One thing I was missing is the full prompt (as we discussed above, not only user input gets passed to the LLM, but also the system prompt and tool descriptions). For that, I can recommend turning on Bedrock Model Invocation logging which showed me the whole context, including messages, system, toolConfig with different toolSpecs:

That being said, with the launch of AgentCore, we got another set of options, baked straight into AWS through AgentCore Observability. The AgentCore docs have a great quickstart guide and the steps are quite trivial, so if you prefer to consolidate everything into AWS and avoid external integrations, this is definitely the way to go!

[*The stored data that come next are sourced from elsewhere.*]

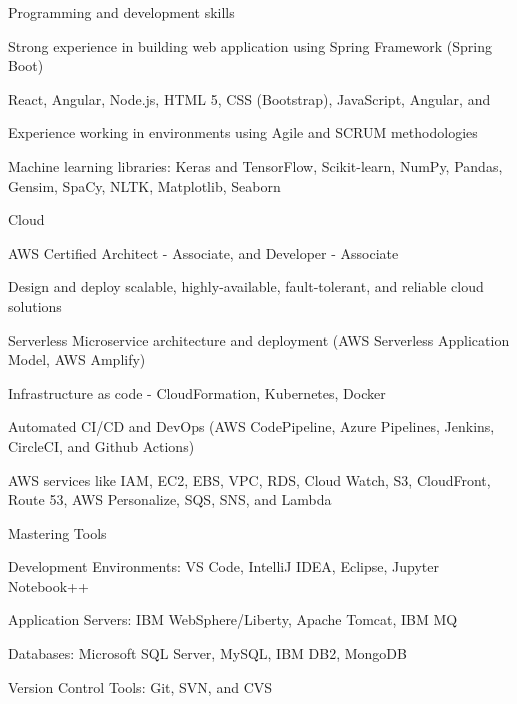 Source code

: \vspace{-1em}
\begin{cventries}
  \cventry
    {Programming and development skills}
    {}
    {}
    {}
    {
      \begin{cvitems}
        \item {Strong experience in building web application using Spring Framework (Spring Boot)}
        \item {React, Angular, Node.js, HTML 5, CSS (Bootstrap), JavaScript, Angular, and  }
        \item {Experience working in environments using Agile and SCRUM methodologies}
        \item {Machine learning libraries: Keras and TensorFlow, Scikit-learn, NumPy, Pandas, Gensim, SpaCy, NLTK, Matplotlib, Seaborn }
      \end{cvitems}
    }
    
\vspace{-1em}

    \cventry
    {Cloud}
    {}
    {}
    {}
    {
      \begin{cvitems}
        \item {AWS Certified Architect - Associate, and Developer - Associate }
        \item {Design and deploy scalable, highly-available, fault-tolerant, and reliable cloud solutions}
        \item {Serverless Microservice architecture and deployment (AWS Serverless Application Model, AWS Amplify) }
        \item {Infrastructure as code - CloudFormation, Kubernetes, Docker }
        \item {Automated CI/CD and DevOps (AWS CodePipeline, Azure Pipelines, Jenkins, CircleCI, and Github Actions)}
        \item { AWS services like IAM, EC2, EBS, VPC, RDS, Cloud Watch, S3, CloudFront, Route 53, AWS Personalize, SQS, SNS, and Lambda }
      \end{cvitems}
    }
    
\vspace{-1em}

    \cventry
    {Mastering Tools}
    {}
    {}
    {}
    {
      \begin{cvitems}
        \item {Development Environments: VS Code, IntelliJ IDEA, Eclipse, Jupyter Notebook++}
        \item {Application Servers: IBM WebSphere/Liberty, Apache Tomcat, IBM MQ}
        \item {Databases: Microsoft SQL Server, MySQL, IBM DB2, MongoDB}
        \item {Version Control Tools: Git, SVN, and CVS }
      \end{cvitems}
    }
    

\end{cventries}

It looks something like this:

This way, everything (logs, metrics, and traces) are neatly stored in CloudWatch and you just need to keep an eye out on the Generative AI observability page!

Conclusion and future work

We've come a long way from those staggering internet statistics - 1.25 billion websites, 149 zettabytes of data, and 51% bot traffic - to building our own intelligent agent that can actually navigate and analyze the web for security vulnerabilities.

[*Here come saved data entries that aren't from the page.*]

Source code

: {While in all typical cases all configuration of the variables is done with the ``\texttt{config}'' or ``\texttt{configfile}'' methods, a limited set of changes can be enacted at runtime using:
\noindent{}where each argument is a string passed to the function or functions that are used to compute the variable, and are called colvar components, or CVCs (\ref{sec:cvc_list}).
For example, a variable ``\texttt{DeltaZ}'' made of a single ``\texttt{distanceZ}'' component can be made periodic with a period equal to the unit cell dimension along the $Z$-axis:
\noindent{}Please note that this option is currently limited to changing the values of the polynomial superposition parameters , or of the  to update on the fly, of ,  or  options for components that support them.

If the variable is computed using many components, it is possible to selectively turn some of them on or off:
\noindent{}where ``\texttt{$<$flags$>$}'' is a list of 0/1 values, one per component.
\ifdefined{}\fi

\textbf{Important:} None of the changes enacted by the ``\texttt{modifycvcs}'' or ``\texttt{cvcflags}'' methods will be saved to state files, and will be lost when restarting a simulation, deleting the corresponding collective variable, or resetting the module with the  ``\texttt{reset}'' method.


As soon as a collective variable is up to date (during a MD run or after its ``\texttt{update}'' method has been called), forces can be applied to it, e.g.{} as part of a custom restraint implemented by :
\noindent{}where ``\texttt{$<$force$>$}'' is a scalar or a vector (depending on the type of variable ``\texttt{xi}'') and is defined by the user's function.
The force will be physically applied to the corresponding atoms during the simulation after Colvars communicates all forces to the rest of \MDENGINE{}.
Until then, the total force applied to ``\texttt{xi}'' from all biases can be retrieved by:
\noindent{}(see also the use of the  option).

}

In this post, we built a production-ready Attack Surface Management agent using AWS Bedrock and Strands Agents. We walked through the complete architecture: from choosing an agent framework and understanding the latest in reasoning models, to implementing browser automation through MCP and grounding our agent with a knowledge base of CVEs. We then took it all the way to production with AWS Fargate and AgentCore, complete with proper observability through Langfuse and CloudWatch - and sprinkled with some comparison to ADK along the way.

While the agent works, there's still plenty of room for improvement that I would like to work on next:

  • Proper context window management: right now we're relying on Strands' built-in SlidingWindowConversationManager, but for our use-case we don't want to rely on the context window to keep track of what has been done, what needs to be done, and the intermediate findings. Instead...
  • We should design a better state management system: using the filesystem MCP (and later internal agent state) was a quick way to get started, but it's far from ideal. A proper state management solution would enable better tracking and documentation of findings.
  • Proper evaluation: Right now, we're flying somewhat blind without a systematic evaluation framework. Building a proper test suite with known vulnerabilities, establishing baseline metrics, and implementing the evaluation approaches discussed in the Strands documentation would give us confidence that each iteration actually improves the agent's capabilities. Since this is a very domain-heavy exercise, I'll probably need to find some strong collaborators for that :)

The code for everything we discussed is available on GitHub. Feel free to experiment, improve, and share what you build!